Source material
□ □ □ □
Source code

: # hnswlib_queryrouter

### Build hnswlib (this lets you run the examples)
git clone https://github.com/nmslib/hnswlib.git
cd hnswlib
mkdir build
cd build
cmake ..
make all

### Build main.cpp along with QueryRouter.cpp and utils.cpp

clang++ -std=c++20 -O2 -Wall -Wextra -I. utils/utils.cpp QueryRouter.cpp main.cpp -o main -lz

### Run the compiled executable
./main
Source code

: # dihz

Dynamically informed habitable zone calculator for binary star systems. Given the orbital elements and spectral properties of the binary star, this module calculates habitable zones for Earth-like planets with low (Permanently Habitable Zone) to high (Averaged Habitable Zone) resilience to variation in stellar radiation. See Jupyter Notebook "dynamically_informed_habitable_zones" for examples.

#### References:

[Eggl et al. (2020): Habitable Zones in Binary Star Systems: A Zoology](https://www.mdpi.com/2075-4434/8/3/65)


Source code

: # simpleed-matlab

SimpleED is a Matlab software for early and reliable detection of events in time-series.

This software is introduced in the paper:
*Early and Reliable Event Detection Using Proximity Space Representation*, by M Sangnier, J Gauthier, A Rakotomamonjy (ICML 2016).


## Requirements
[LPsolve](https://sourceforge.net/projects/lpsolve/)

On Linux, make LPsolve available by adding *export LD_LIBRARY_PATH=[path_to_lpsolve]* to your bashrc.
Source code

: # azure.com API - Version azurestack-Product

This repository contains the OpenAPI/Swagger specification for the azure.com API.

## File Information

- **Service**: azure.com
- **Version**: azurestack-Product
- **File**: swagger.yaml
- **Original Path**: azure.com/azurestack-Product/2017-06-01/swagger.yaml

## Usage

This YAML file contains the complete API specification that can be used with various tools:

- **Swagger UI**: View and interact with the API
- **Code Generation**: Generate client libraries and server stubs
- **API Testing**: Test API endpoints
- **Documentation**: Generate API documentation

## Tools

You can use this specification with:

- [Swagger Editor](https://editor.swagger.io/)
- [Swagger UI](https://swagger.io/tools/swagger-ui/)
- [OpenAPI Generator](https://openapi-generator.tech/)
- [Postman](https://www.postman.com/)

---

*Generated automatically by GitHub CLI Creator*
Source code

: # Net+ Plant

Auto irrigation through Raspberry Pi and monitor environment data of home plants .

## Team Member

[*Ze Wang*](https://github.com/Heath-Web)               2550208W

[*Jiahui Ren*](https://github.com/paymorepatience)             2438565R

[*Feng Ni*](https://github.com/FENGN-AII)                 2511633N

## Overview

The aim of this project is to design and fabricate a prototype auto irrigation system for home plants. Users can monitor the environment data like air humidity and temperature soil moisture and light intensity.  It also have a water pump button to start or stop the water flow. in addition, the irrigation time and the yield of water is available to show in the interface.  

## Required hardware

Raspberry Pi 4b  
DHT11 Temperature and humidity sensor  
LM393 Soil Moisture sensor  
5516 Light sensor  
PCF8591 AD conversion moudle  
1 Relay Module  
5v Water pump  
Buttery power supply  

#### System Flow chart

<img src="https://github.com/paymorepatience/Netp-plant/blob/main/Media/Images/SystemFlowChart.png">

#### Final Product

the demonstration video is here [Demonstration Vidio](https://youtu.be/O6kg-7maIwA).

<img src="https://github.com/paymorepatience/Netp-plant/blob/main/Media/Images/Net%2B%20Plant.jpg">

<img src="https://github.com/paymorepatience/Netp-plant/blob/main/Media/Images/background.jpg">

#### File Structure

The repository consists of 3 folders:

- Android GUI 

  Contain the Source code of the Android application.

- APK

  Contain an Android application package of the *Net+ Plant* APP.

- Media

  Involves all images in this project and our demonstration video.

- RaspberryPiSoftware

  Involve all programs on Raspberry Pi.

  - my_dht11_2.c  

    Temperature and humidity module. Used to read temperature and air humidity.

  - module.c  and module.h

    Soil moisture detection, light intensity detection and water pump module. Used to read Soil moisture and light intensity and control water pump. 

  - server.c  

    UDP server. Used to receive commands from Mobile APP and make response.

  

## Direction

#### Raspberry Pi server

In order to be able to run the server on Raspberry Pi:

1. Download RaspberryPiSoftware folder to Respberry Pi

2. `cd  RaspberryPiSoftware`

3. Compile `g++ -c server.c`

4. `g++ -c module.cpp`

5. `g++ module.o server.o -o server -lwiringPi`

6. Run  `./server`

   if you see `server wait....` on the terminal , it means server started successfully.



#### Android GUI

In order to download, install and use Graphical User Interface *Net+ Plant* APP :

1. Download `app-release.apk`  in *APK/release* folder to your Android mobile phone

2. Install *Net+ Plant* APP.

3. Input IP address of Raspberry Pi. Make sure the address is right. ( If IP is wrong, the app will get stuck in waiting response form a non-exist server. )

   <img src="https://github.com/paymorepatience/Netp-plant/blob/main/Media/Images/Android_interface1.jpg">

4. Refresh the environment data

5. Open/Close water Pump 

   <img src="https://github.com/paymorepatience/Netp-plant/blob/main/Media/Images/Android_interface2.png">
□ □ □ □
Goal of the exercise
Extract the data in full. Keep it word for word.

Answer section
Source code

: # hnswlib_queryrouter

### Build hnswlib (this lets you run the examples)
git clone https://github.com/nmslib/hnswlib.git
cd hnswlib
mkdir build
cd build
cmake ..
make all

### Build main.cpp along with QueryRouter.cpp and utils.cpp

clang++ -std=c++20 -O2 -Wall -Wextra -I. utils/utils.cpp QueryRouter.cpp main.cpp -o main -lz

### Run the compiled executable
./main
Source code

: # dihz

Dynamically informed habitable zone calculator for binary star systems. Given the orbital elements and spectral properties of the binary star, this module calculates habitable zones for Earth-like planets with low (Permanently Habitable Zone) to high (Averaged Habitable Zone) resilience to variation in stellar radiation. See Jupyter Notebook "dynamically_informed_habitable_zones" for examples.

#### References:

[Eggl et al. (2020): Habitable Zones in Binary Star Systems: A Zoology](https://www.mdpi.com/2075-4434/8/3/65)


Source code

: # simpleed-matlab

SimpleED is a Matlab software for early and reliable detection of events in time-series.

This software is introduced in the paper:
*Early and Reliable Event Detection Using Proximity Space Representation*, by M Sangnier, J Gauthier, A Rakotomamonjy (ICML 2016).


## Requirements
[LPsolve](https://sourceforge.net/projects/lpsolve/)

On Linux, make LPsolve available by adding *export LD_LIBRARY_PATH=[path_to_lpsolve]* to your bashrc.
Source code

: # azure.com API - Version azurestack-Product

This repository contains the OpenAPI/Swagger specification for the azure.com API.

## File Information

- **Service**: azure.com
- **Version**: azurestack-Product
- **File**: swagger.yaml
- **Original Path**: azure.com/azurestack-Product/2017-06-01/swagger.yaml

## Usage

This YAML file contains the complete API specification that can be used with various tools:

- **Swagger UI**: View and interact with the API
- **Code Generation**: Generate client libraries and server stubs
- **API Testing**: Test API endpoints
- **Documentation**: Generate API documentation

## Tools

You can use this specification with:

- [Swagger Editor](https://editor.swagger.io/)
- [Swagger UI](https://swagger.io/tools/swagger-ui/)
- [OpenAPI Generator](https://openapi-generator.tech/)
- [Postman](https://www.postman.com/)

---

*Generated automatically by GitHub CLI Creator*
Source code

: # Net+ Plant

Auto irrigation through Raspberry Pi and monitor environment data of home plants .

## Team Member

[*Ze Wang*](https://github.com/Heath-Web)               2550208W

[*Jiahui Ren*](https://github.com/paymorepatience)             2438565R

[*Feng Ni*](https://github.com/FENGN-AII)                 2511633N

## Overview

The aim of this project is to design and fabricate a prototype auto irrigation system for home plants. Users can monitor the environment data like air humidity and temperature soil moisture and light intensity.  It also have a water pump button to start or stop the water flow. in addition, the irrigation time and the yield of water is available to show in the interface.  

## Required hardware

Raspberry Pi 4b  
DHT11 Temperature and humidity sensor  
LM393 Soil Moisture sensor  
5516 Light sensor  
PCF8591 AD conversion moudle  
1 Relay Module  
5v Water pump  
Buttery power supply  

#### System Flow chart

<img src="https://github.com/paymorepatience/Netp-plant/blob/main/Media/Images/SystemFlowChart.png">

#### Final Product

the demonstration video is here [Demonstration Vidio](https://youtu.be/O6kg-7maIwA).

<img src="https://github.com/paymorepatience/Netp-plant/blob/main/Media/Images/Net%2B%20Plant.jpg">

<img src="https://github.com/paymorepatience/Netp-plant/blob/main/Media/Images/background.jpg">

#### File Structure

The repository consists of 3 folders:

- Android GUI 

  Contain the Source code of the Android application.

- APK

  Contain an Android application package of the *Net+ Plant* APP.

- Media

  Involves all images in this project and our demonstration video.

- RaspberryPiSoftware

  Involve all programs on Raspberry Pi.

  - my_dht11_2.c  

    Temperature and humidity module. Used to read temperature and air humidity.

  - module.c  and module.h

    Soil moisture detection, light intensity detection and water pump module. Used to read Soil moisture and light intensity and control water pump. 

  - server.c  

    UDP server. Used to receive commands from Mobile APP and make response.

  

## Direction

#### Raspberry Pi server

In order to be able to run the server on Raspberry Pi:

1. Download RaspberryPiSoftware folder to Respberry Pi

2. `cd  RaspberryPiSoftware`

3. Compile `g++ -c server.c`

4. `g++ -c module.cpp`

5. `g++ module.o server.o -o server -lwiringPi`

6. Run  `./server`

   if you see `server wait....` on the terminal , it means server started successfully.



#### Android GUI

In order to download, install and use Graphical User Interface *Net+ Plant* APP :

1. Download `app-release.apk`  in *APK/release* folder to your Android mobile phone

2. Install *Net+ Plant* APP.

3. Input IP address of Raspberry Pi. Make sure the address is right. ( If IP is wrong, the app will get stuck in waiting response form a non-exist server. )

   <img src="https://github.com/paymorepatience/Netp-plant/blob/main/Media/Images/Android_interface1.jpg">

4. Refresh the environment data

5. Open/Close water Pump 

   <img src="https://github.com/paymorepatience/Netp-plant/blob/main/Media/Images/Android_interface2.png">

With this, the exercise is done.